Heute ist Kleinfeld um Aufklärung des Schmiergeld-Skandals bemüht. "Es geht um den Ruf des Hauses. Wir werden keine Kompromisse machen", betonte der Manager am Dienstag. Da wusste er wohl noch nicht, dass noch am selben Abend die Verhaftung seines Weggefährten Ganswindt verkündet werden würde. Die Staatsanwaltschaft verdächtigt Ganswindt, das Schmiergeldsystem in der Kommunikationssparte zumindest toleriert zu haben. Nach Informationen der "Süddeutschen Zeitung" wurde er schon frühzeitig von einem Manager über die Zahlungen informiert. Bei diesem Gespräch habe Ganswindt eine in seinem Büro installierte Rauschanlage eingerichtet, um ein Abhören zu verhindern, sagte der Beschuldigte laut SZ aus.

Ganswindt stand bei Siemens gehörig unter Erfolgsdruck. Die Telekommunikationsmärkte waren weltweit in der Krise, die Siemens-Sparte hatte viel zu viel Personal an Bord. So war es denn auch eine der ersten Amtshandlungen Ganswindts im Herbst 2001, den Abbau von nochmals 7.000 Stellen zu verkünden. Weitere Stellenstreichungen sollten folgen. Ein halbes Jahr später setzte er den Verkauf der Router-Tochter Unisphere an Juniper durch. Trotz seiner nicht gerade leutseligen Art war der disziplinierte Manager durchaus angesehen. Im vergangenen Jahr erhielt er die Ehrendoktorwürde der renommierten TU München, auch wegen herausragender fachlicher Leistungen.

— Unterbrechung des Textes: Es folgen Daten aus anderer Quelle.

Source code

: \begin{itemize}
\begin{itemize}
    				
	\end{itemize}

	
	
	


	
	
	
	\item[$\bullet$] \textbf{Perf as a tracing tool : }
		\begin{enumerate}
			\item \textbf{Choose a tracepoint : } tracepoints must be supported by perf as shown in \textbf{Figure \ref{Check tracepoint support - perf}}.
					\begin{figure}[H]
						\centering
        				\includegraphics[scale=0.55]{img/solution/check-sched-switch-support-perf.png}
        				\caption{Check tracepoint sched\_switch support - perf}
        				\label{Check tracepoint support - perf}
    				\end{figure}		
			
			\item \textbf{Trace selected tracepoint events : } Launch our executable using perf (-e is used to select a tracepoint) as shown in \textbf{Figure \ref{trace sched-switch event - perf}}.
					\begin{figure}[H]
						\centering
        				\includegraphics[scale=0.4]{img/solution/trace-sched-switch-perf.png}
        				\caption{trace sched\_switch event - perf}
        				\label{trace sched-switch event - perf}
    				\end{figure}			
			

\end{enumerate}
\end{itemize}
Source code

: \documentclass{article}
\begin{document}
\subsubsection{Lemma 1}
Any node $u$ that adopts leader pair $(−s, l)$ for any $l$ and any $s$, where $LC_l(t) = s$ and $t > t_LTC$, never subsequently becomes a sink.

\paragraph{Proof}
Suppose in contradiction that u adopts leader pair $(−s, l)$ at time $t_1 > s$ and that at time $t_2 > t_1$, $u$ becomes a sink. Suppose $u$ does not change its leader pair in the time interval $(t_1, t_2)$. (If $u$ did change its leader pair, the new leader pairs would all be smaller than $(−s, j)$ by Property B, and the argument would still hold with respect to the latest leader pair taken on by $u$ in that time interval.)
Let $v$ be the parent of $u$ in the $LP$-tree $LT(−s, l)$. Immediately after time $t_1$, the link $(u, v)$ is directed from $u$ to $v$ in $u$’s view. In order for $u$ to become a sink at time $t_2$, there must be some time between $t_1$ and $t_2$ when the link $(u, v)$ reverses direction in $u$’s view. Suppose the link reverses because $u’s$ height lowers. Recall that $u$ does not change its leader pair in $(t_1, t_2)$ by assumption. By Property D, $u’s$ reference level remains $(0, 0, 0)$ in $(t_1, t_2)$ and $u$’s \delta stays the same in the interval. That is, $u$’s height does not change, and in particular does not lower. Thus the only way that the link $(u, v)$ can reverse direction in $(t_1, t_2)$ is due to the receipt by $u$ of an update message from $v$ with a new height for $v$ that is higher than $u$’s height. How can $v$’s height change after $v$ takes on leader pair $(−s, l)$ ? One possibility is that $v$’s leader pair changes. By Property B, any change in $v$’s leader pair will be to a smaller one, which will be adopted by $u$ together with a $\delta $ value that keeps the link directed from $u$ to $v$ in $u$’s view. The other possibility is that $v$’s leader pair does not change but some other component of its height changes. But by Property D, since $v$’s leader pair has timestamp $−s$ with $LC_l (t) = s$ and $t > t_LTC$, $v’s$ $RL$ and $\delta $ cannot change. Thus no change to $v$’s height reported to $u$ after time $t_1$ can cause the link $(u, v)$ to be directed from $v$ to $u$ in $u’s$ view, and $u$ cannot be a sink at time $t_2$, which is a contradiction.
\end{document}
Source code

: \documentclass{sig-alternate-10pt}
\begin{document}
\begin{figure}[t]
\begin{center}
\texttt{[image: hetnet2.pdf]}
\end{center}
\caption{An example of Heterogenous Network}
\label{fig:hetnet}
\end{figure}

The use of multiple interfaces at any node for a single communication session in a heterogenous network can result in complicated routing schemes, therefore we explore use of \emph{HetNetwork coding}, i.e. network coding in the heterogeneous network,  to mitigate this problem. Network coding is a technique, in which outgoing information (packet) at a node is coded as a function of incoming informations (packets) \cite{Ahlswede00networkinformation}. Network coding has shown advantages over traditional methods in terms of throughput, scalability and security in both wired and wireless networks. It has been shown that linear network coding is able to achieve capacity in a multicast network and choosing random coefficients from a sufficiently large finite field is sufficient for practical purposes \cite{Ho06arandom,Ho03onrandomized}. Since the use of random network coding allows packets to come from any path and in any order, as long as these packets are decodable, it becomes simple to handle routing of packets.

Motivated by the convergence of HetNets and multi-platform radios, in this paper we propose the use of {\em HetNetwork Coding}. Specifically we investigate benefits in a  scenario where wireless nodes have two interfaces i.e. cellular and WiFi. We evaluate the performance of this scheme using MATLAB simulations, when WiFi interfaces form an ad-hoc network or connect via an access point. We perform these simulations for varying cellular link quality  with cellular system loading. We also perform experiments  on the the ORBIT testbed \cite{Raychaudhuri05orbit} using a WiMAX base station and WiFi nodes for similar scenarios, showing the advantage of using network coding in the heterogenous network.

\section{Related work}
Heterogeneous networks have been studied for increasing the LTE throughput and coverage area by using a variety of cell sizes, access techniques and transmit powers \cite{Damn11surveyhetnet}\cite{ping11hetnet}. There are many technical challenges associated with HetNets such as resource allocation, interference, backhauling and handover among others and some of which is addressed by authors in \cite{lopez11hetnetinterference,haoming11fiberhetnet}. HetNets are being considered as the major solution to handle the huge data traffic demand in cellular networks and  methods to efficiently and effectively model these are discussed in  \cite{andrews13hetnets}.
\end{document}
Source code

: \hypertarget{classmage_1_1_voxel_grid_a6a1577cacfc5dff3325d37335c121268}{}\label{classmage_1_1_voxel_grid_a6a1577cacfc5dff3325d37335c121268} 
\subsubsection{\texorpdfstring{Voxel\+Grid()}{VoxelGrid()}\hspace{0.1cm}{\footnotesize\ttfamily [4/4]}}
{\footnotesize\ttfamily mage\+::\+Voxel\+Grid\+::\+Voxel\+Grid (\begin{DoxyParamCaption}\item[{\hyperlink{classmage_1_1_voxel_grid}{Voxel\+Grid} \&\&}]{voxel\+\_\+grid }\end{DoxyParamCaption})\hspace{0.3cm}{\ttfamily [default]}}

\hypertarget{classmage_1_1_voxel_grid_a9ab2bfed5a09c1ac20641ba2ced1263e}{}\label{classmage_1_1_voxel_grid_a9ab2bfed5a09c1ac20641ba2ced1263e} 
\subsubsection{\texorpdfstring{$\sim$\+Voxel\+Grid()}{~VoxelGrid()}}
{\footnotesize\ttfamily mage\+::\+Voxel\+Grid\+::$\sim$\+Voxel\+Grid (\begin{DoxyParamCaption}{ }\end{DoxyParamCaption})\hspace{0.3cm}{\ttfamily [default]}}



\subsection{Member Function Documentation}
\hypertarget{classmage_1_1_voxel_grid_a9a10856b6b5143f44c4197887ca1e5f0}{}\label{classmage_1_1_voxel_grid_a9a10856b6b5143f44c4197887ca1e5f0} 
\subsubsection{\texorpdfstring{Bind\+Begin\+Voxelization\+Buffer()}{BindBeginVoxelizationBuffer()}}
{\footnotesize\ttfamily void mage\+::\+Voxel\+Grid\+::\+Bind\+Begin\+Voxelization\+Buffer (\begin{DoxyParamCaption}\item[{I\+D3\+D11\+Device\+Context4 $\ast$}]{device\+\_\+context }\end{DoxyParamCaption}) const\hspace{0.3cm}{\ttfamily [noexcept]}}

Arbeitnehmervertreter bei ICN hatten anfangs einen gemischten Eindruck von dem Manager. "Er ist nicht dadurch aufgefallen, dass er ein Händchen für den Umgang mit Beschäftigten hätte", meint einer, der mit ihm zu tun hatte. In den Verhandlungen um einen Lohnverzicht der ICN-Beschäftigten wurde Ganswindt von der Arbeitnehmerseite einmal gefragt, ob er nicht auch auf einen Teil seines Einkommens verzichten wolle. Ganswindt habe geantwortet, da die Verkehrstechnik erfolgreicher gewesen sei, habe er bei seinem Wechsel zu ICN ja ohnehin schon Verzicht geübt, das müsse reichen.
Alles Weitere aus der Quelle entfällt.